[Start of section]

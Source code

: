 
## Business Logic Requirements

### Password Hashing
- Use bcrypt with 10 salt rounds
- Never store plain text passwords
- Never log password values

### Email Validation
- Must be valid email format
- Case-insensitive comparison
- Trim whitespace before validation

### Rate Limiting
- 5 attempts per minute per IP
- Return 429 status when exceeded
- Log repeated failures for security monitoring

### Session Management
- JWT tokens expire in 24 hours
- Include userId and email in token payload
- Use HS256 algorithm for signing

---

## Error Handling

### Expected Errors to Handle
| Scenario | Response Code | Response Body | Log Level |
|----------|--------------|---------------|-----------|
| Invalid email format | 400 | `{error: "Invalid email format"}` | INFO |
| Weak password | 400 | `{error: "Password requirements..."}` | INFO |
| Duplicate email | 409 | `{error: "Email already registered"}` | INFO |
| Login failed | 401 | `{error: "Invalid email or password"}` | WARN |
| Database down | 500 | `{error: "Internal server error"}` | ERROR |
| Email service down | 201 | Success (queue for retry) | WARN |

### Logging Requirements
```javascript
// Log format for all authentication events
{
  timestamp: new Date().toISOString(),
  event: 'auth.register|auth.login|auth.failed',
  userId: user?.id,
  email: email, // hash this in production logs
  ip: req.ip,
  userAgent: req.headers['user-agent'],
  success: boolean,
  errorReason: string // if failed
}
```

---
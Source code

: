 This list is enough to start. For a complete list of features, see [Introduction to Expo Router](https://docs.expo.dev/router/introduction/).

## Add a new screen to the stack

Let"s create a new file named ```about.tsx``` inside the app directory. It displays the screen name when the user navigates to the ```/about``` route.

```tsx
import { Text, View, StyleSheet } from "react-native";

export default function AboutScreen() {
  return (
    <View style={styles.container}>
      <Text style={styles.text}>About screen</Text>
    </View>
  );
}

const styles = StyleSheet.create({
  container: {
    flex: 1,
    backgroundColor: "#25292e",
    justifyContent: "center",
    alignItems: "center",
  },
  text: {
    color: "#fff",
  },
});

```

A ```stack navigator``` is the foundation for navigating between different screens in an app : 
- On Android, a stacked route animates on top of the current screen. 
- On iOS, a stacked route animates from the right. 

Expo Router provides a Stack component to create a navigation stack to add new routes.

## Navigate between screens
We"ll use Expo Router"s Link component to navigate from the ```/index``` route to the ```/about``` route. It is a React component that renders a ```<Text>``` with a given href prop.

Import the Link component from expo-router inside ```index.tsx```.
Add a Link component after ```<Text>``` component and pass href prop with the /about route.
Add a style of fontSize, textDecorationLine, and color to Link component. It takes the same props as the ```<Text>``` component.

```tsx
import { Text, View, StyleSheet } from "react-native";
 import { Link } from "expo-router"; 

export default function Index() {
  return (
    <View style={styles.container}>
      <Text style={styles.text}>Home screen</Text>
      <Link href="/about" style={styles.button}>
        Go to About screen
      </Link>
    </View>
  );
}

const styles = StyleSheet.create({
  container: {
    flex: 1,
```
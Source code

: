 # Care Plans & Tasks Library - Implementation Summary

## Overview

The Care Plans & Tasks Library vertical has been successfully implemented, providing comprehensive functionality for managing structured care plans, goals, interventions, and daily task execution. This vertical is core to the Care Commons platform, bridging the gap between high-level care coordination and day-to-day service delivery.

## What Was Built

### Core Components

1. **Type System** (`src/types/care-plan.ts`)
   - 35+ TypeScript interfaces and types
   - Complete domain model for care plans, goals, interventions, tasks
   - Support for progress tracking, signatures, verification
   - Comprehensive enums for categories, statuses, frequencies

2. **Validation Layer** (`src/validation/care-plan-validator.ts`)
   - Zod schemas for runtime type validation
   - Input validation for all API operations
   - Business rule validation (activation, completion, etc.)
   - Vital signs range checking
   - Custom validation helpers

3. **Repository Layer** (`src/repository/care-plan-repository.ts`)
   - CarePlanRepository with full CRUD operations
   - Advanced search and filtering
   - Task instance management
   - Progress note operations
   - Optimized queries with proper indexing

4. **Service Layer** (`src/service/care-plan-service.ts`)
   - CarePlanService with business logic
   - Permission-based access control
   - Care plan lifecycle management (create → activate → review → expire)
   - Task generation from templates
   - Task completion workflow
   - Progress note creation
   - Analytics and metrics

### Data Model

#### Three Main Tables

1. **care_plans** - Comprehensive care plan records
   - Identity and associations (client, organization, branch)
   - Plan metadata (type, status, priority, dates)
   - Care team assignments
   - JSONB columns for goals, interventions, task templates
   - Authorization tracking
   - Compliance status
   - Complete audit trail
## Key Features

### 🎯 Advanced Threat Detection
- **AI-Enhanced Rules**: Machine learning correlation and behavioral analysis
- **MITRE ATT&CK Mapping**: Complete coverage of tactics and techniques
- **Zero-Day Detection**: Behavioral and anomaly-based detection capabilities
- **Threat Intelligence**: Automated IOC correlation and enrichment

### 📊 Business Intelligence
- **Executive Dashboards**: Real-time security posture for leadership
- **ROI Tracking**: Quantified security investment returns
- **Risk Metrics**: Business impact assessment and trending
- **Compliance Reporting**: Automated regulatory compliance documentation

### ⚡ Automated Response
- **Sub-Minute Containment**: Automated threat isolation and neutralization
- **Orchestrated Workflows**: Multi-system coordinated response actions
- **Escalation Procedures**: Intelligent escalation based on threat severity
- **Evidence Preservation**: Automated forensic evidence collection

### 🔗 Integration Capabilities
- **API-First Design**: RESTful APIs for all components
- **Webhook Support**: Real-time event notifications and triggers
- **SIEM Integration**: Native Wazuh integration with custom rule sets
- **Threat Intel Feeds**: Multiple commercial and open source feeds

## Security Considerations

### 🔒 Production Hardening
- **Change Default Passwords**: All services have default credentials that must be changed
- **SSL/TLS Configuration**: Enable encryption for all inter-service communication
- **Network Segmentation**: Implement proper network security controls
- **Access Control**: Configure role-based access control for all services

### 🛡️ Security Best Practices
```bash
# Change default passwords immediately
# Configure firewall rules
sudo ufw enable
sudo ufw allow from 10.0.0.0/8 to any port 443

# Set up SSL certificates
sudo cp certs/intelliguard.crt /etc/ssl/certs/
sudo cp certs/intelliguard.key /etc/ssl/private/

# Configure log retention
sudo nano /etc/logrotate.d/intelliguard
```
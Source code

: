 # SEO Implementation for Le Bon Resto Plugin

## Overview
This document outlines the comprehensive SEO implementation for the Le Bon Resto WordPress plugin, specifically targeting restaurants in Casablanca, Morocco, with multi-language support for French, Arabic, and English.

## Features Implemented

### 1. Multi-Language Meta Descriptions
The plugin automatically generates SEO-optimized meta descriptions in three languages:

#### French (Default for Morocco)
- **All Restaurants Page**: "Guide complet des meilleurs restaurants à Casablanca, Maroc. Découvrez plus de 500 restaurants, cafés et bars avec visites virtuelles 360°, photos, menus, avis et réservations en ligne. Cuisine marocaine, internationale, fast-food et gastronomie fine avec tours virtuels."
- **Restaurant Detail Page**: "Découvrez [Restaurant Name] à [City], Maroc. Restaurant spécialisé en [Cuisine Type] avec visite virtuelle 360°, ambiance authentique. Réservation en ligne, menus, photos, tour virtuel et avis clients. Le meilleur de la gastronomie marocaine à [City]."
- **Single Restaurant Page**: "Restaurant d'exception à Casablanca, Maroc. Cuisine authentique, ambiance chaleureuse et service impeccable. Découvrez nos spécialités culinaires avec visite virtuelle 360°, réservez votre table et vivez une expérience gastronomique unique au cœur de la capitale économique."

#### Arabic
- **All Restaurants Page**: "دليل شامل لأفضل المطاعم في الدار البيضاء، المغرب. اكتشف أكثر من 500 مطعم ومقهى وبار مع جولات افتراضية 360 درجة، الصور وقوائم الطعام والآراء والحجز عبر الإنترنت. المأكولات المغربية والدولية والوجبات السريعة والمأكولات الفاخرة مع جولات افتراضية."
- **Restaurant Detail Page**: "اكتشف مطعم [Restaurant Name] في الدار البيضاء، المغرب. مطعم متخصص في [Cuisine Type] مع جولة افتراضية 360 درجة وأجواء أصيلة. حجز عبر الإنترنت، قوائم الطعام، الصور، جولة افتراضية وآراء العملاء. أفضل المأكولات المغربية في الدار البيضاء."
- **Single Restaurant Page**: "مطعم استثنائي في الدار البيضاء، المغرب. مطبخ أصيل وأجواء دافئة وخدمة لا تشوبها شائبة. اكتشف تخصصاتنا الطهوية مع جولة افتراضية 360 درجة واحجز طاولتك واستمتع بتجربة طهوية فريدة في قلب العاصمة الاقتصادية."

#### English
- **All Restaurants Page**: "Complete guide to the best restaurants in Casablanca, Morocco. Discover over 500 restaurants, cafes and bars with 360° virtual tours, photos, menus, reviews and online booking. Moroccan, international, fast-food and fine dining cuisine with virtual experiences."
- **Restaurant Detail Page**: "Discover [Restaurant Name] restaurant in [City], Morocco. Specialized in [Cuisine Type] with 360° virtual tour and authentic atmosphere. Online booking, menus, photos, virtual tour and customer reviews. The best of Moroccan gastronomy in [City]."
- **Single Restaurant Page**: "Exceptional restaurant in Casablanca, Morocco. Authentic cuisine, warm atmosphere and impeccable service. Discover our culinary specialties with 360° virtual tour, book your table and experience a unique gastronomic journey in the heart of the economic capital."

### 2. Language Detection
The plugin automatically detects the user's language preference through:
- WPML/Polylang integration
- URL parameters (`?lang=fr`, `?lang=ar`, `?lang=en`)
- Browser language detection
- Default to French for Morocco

[End of section]

* _Assigned task_:
Which lines run from the one holding "#### French (Default for Morocco)" through the one holding "complet des meilleurs" in the records above? Repeat them exactly, both included, and nothing more.

* _Response area_:
#### French (Default for Morocco)
- **All Restaurants Page**: "Guide complet des meilleurs restaurants à Casablanca, Maroc. Découvrez plus de 500 restaurants, cafés et bars avec visites virtuelles 360°, photos, menus, avis et réservations en ligne. Cuisine marocaine, internationale, fast-food et gastronomie fine avec tours virtuels."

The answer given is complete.